### Exercise description:
Every word of every entry must be retyped exactly.

### Materials provided:
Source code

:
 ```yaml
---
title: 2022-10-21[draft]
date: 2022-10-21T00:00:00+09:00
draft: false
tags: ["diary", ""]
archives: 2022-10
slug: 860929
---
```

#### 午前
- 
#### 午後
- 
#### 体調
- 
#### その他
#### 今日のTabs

### Exercise response:
Source code

:
 ```yaml
---
title: 2022-10-21[draft]
date: 2022-10-21T00:00:00+09:00
draft: false
tags: ["diary", ""]
archives: 2022-10
slug: 860929
---
```

#### 午前
- 
#### 午後
- 
#### 体調
- 
#### その他
#### 今日のTabs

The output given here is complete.